Publication Type : Conference Proceedings
Publisher : International Symposium on Signal Processing and Intelligent Recognition Systems
Campus : Coimbatore
School : School of Engineering
Center : Computational Engineering and Networking
Verified : No
Year : 2018
Abstract : Lombard effect (LE) is the phenomena in which a person tends to speak louder in the presence of loud noise, due to the obstruction of self-auditory feedback. The main objective of this work is to develop a dataset for the study of LE on speech parameters. The proposed dataset comprising of 230 utterances each from 10 speakers, consists of the simultaneous recording of speech and ElectroGlottoGram (EGG) of speech under LE as well as neutral speech recorded in a noise free condition. The speech under LE is recorded at 5 different levels (30 dB, 15 dB, 5 dB, 0 dB and −20 dB) of babble noise. The level of LE in the developed dataset is demonstrated by comparing (a) the source parameters, (b) speaker recognition rates and (c) epoch extraction performance. For the comparison of source parameters like pitch and Strength of Excitation (SoE), the neutral speech and speech under LE are compared.
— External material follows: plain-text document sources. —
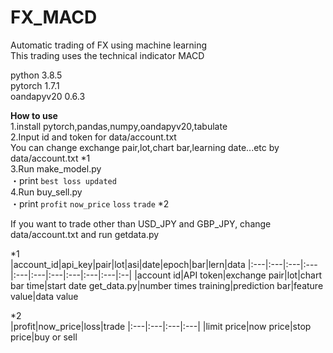 # FX_MACD
Automatic trading of FX using machine learning  
This trading uses the technical indicator MACD

python 3.8.5  
pytorch 1.7.1  
oandapyv20 0.6.3

**How to use**   
1.install pytorch,pandas,numpy,oandapyv20,tabulate  
2.Input id and token for data/account.txt  
You can change exchange pair,lot,chart bar,learning date...etc by data/account.txt   *1  
3.Run make_model.py  
  ・print `best loss updated`  
4.Run buy_sell.py  
  ・print `profit` `now_price` `loss` `trade`  *2    
 

If you want to trade other than USD_JPY and GBP_JPY, change data/account.txt and run getdata.py  

*1  
|account_id|api_key|pair|lot|asi|date|epoch|bar|lern|data
|:---|:---|:---|:---|:---|:---|:---|:---|:---|:---|:--|
|account id|API token|exchange pair|lot|chart bar time|start date get_data.py|number times training|prediction bar|feature value|data value

  
*2  
|profit|now_price|loss|trade
|:---|:---|:---|:---|
|limit price|now price|stop price|buy or sell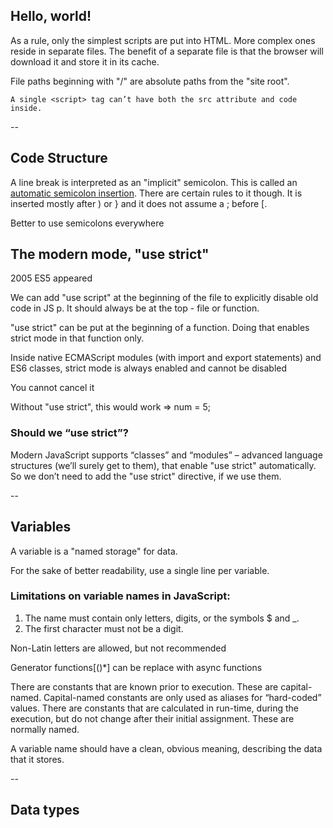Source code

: ## Hello, world!

As a rule, only the simplest scripts are put into HTML. More complex ones reside in separate files. The benefit of a separate file is that the browser will download it and store it in its cache.

File paths beginning with "/" are absolute paths from the "site root".

`A single <script> tag can’t have both the src attribute and code inside.`

--
## Code Structure

A line break is interpreted as an "implicit" semicolon. This is called an [automatic semicolon insertion](https://tc39.es/ecma262/#sec-automatic-semicolon-insertion). There are certain rules to it though. It is inserted mostly after ) or } and it does not assume a ; before [.

Better to use semicolons everywhere

## The modern mode, "use strict"

2005 ES5 appeared

We can add "use script" at the beginning of the file to explicitly disable old code in JS p. It should always be at the top - file or function.

"use strict" can be put at the beginning of a function. Doing that enables strict mode in that function only.

Inside native ECMAScript modules (with import and export statements) and ES6 classes, strict mode is always enabled and cannot be disabled

You cannot cancel it

Without "use strict", this would work => num = 5;

### Should we “use strict”?

Modern JavaScript supports “classes” and “modules” – advanced language structures (we’ll surely get to them), that enable "use strict" automatically. So we don’t need to add the "use strict" directive, if we use them.

--
## Variables

A variable is a "named storage" for data.

For the sake of better readability, use a single line per variable.

### Limitations on variable names in JavaScript:

1. The name must contain only letters, digits, or the symbols $ and _.
2. The first character must not be a digit.

Non-Latin letters are allowed, but not recommended

Generator functions\[()*\] can be replace with async functions

There are constants that are known prior to execution. These are capital-named. Capital-named constants are only used as aliases for “hard-coded” values.
There are constants that are calculated in run-time, during the execution, but do not change after their initial assignment. These are normally named.

A variable name should have a clean, obvious meaning, describing the data that it stores.

--
## Data types

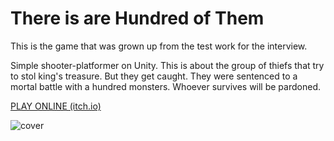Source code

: # There is are Hundred of Them
This is the game that was grown up from the test work for the interview.

Simple shooter-platformer on Unity. This is about the group of thiefs that try to stol king's treasure. But they get caught.
They were sentenced to a mortal battle with a hundred monsters. Whoever survives will be pardoned.

[PLAY ONLINE (itch.io)](https://sunderer.itch.io/there-is-are-hundred-of-them)

![cover](https://user-images.githubusercontent.com/36468866/124866808-6aa31480-dfd6-11eb-8c8b-c751870a72e3.png)
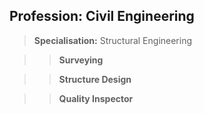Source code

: ## Profession: Civil Engineering
  
>**Specialisation:** Structural Engineering

  >>**Surveying**
  
  >>**Structure Design**

  >>**Quality Inspector**
  
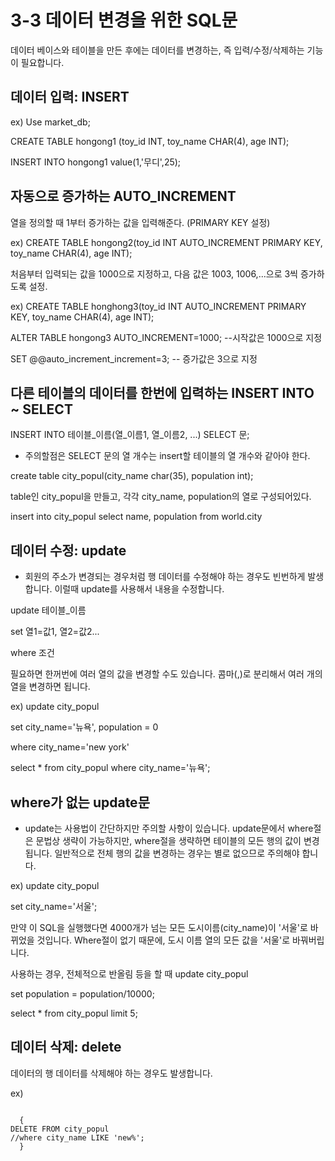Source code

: # 3-3 데이터 변경을 위한 SQL문
데이터 베이스와 테이블을 만든 후에는 데이터를 변경하는, 즉 입력/수정/삭제하는 기능이 필요합니다.

## 데이터 입력: INSERT
ex)
Use market_db;

CREATE TABLE hongong1 (toy_id INT, toy_name CHAR(4), age INT);

INSERT INTO hongong1 value(1,'무디',25);

## 자동으로 증가하는 AUTO_INCREMENT
열을 정의할 때 1부터 증가하는 값을 입력해준다. (PRIMARY KEY 설정)

ex)
CREATE TABLE hongong2(toy_id INT AUTO_INCREMENT PRIMARY KEY, toy_name CHAR(4), age INT);

처음부터 입력되는 값을 1000으로 지정하고, 다음 값은 1003, 1006,...으로 3씩 증가하도록 설정.

ex)
CREATE TABLE honghong3(toy_id INT AUTO_INCREMENT PRIMARY KEY, toy_name CHAR(4), age INT);

ALTER TABLE hongong3 AUTO_INCREMENT=1000; --시작값은 1000으로 지정

SET @@auto_increment_increment=3; -- 증가값은 3으로 지정

## 다른 테이블의 데이터를 한번에 입력하는 INSERT INTO ~ SELECT

INSERT INTO 테이블_이름(열_이름1, 열_이름2, ...) SELECT 문;
- 주의할점은 SELECT 문의 열 개수는 insert할 테이블의 열 개수와 같아야 한다.

create table city_popul(city_name char(35), population int);

table인 city_popul을 만들고, 각각 city_name, population의 열로 구성되어있다.

insert into city_popul select name, population from world.city

## 데이터 수정: update
- 회원의 주소가 변경되는 경우처럼 행 데이터를 수정해야 하는 경우도 빈번하게 발생합니다. 이럴때 update를 사용해서 내용을 수정합니다.

update 테이블_이름

  set 열1=값1, 열2=값2...
  
  where 조건

필요하면 한꺼번에 여러 열의 값을 변경할 수도 있습니다. 콤마(,)로 분리해서 여러 개의 열을 변경하면 됩니다.

ex)
update city_popul

  set city_name='뉴욕', population = 0
  
  where city_name='new york'
  
select * from city_popul where city_name='뉴욕';

## where가 없는 update문
- update는 사용법이 간단하지만 주의할 사항이 있습니다. update문에서 where절은 문법상 생략이 가능하지만, where절을 생략하면 테이블의 모든 행의 값이 변경됩니다. 일반적으로 전체 행의 값을 변경하는 경우는 별로 없으므로 주의해야 합니다.

ex)
update city_popul

  set city_name='서울';

만약 이 SQL을 실행했다면 4000개가 넘는 모든 도시이름(city_name)이 '서울'로 바뀌었을 것입니다.
Where절이 없기 때문에, 도시 이름 열의 모든 값을 '서울'로 바꿔버립니다.

사용하는 경우, 전체적으로 반올림 등을 할 때
update city_popul

  set population = population/10000;

select * from city_popul limit 5;

## 데이터 삭제: delete
데이터의 행 데이터를 삭제해야 하는 경우도 발생합니다.

ex)
<pre><code>
  {
DELETE FROM city_popul
//where city_name LIKE 'new%';
  }
</code></pre>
Based on the comparison, high pitch and low SoE are observed for the speech under LE. Also, lower recognition performance is observed when a Mel Frequency Cepstral Coefficient (MFCC) - Gaussian Mixture Model (GMM) based speaker recognition system built using the neutral speech, is tested with the speech under LE obtained from the same set of speakers. Finally, on the basis of the comparison of epoch extraction from neutral speech and speech under LE, the utterances with LE is observed to have higher epoch deviation than that for neutral speech. All these experiments confirm the level of LE in the prepared database and also reinforces the issues in processing the speech under LE, for different speech processing tasks.